Arún’s frown softened. ‘Alas. It seems my heart is not in it after all,’ he said, relaxing his grip. ‘This is truly an awful crowd for a bloody duel, wouldn’t you agree, Eryn?’ He smiled and looked down at the girl in her arms. Then, sighing, let his glove slip away from the hilt altogether.

‘Pity,’ said Eryn. ‘I was quite looking forward to that. But I do agree. I suppose the scrape with your goons up at the house will have to remain an empty meal of its own – rather than the appetizer it could have been.’

‘Eloquent,’ said Arún. ‘Well, I can’t imagine you’ll allow me to dissuade you from returning my niece to her grandfather, so I will resort to a rather more unexciting backup plan for gaining custody of her. One that doesn’t involve violence. I will follow your horse, if you don’t mind.’ He extended an arm toward the door. ‘After you…’

There was an abrupt rustle of hay at the witch’s back.

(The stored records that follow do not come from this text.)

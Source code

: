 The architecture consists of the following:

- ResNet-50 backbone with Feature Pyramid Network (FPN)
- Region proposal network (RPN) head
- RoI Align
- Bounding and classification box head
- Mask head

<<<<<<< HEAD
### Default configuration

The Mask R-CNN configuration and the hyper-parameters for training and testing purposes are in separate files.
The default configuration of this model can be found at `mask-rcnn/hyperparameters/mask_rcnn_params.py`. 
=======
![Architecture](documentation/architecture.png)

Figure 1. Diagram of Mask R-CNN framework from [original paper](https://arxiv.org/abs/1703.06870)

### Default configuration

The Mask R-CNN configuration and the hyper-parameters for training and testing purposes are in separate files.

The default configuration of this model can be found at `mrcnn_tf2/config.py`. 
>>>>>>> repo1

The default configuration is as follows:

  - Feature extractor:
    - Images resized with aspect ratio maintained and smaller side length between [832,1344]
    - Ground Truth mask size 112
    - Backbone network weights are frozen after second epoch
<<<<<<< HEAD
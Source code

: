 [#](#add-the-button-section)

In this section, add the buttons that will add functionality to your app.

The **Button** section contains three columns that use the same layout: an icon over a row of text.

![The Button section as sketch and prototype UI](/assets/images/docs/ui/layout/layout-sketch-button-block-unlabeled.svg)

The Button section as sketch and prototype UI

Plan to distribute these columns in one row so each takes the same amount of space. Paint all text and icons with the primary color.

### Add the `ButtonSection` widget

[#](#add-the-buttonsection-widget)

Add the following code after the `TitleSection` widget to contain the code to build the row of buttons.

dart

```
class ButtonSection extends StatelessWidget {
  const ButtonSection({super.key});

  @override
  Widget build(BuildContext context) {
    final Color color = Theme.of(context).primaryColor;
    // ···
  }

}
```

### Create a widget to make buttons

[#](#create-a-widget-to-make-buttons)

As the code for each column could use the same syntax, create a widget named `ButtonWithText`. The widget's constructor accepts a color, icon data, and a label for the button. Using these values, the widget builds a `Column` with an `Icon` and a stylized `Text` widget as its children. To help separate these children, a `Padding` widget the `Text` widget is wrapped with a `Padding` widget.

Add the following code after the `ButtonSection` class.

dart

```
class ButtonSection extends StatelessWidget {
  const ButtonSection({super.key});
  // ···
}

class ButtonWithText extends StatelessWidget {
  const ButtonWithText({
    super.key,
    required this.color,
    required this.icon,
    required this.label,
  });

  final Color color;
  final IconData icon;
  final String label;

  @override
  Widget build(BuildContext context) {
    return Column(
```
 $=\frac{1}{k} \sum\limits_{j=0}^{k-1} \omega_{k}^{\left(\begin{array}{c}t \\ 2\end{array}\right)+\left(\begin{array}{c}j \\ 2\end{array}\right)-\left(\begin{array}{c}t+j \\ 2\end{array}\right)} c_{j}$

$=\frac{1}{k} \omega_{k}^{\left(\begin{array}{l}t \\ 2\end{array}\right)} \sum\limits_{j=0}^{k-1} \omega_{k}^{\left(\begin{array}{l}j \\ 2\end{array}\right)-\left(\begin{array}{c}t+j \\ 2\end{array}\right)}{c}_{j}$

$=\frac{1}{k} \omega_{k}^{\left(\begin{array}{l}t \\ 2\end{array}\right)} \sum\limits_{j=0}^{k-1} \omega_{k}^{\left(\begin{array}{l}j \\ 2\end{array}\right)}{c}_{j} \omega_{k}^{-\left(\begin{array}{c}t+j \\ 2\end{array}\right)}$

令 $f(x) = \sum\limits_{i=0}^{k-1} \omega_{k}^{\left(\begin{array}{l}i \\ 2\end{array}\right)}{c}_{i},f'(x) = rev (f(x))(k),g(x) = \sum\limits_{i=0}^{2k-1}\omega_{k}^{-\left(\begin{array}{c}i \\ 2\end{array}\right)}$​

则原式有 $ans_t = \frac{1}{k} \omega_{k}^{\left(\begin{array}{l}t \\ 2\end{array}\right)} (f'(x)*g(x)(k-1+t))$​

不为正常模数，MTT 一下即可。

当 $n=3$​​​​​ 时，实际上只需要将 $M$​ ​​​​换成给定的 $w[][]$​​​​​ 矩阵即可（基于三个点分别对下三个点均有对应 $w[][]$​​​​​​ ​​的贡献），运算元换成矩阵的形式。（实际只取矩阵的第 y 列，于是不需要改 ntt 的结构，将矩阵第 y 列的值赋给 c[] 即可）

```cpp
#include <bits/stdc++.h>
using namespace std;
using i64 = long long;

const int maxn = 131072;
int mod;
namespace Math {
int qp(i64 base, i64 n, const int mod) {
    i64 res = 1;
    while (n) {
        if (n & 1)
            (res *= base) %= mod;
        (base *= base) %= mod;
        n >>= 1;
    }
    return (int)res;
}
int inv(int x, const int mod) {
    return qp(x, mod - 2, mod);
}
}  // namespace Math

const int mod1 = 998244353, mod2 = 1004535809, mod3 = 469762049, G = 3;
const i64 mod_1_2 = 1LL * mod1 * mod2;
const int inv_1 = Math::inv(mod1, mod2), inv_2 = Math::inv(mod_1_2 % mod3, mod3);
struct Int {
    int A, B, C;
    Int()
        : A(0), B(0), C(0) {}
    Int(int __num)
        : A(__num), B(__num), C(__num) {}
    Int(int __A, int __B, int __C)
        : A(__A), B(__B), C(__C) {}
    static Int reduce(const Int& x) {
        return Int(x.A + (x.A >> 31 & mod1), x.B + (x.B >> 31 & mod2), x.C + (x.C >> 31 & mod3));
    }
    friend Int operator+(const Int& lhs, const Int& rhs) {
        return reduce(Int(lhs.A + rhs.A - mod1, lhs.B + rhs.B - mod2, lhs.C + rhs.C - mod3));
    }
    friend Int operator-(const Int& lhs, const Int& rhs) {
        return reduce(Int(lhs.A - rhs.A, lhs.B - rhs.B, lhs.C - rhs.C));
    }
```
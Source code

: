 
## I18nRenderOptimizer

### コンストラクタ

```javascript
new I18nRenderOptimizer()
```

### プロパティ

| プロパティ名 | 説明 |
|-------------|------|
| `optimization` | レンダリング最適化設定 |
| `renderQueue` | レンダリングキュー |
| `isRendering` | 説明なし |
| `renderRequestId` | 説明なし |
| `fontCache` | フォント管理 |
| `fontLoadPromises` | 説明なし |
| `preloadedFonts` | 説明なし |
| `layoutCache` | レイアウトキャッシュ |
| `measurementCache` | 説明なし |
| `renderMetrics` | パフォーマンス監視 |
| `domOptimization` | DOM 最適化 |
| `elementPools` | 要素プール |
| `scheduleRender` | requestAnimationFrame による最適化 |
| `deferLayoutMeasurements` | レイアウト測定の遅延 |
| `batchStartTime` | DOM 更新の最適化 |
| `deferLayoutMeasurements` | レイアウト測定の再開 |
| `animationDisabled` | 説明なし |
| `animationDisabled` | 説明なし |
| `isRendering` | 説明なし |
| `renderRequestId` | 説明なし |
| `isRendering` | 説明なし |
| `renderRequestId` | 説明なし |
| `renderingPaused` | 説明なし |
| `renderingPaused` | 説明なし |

A sound so quick and substantial, that it could not have been anything but deliberate. Eryn turned and witnessed the hay toss into the air behind a toppled bucket. Something had had enough of hiding, it seemed. Something, and she knew exactly what, had had its fill of suffocating, wet sticks of old hay.

Eryn passed the bucket. Shifting Dalia into the crook of one arm, she plunged the other deep into the thick hay-pile. A second later she tore from it a squealing, screeching, furious thing. A thing that looked like a child – and a monster. Grey-skinned and scaly, and with hideous fangs that chattered and through which it spat and sprayed like a faulty watering can.

‘My, my, aren’t you simply filthy,’ she said, peering at the thing’s wailing mug as it hung upside-down from where she held it at the ankle. ‘Not to worry. I’m sure they’ll run you a nice bath once we’re back home, little one.’

The changeling stopped wailing, and raised an eyebrow.

Eryn looked around and spied an old potato sack. With a deft flick of her wrist, she tossed the imp into the sack and, before it could scuttle free, snaked her free hand about the opening, drawing it shut.

‘Leave the poor bugger here,’ said Arún. ‘What could you possibly want with it? A snack for the road, perhaps?’ A soft moan of terror burst from the sack in Eryn’s hand.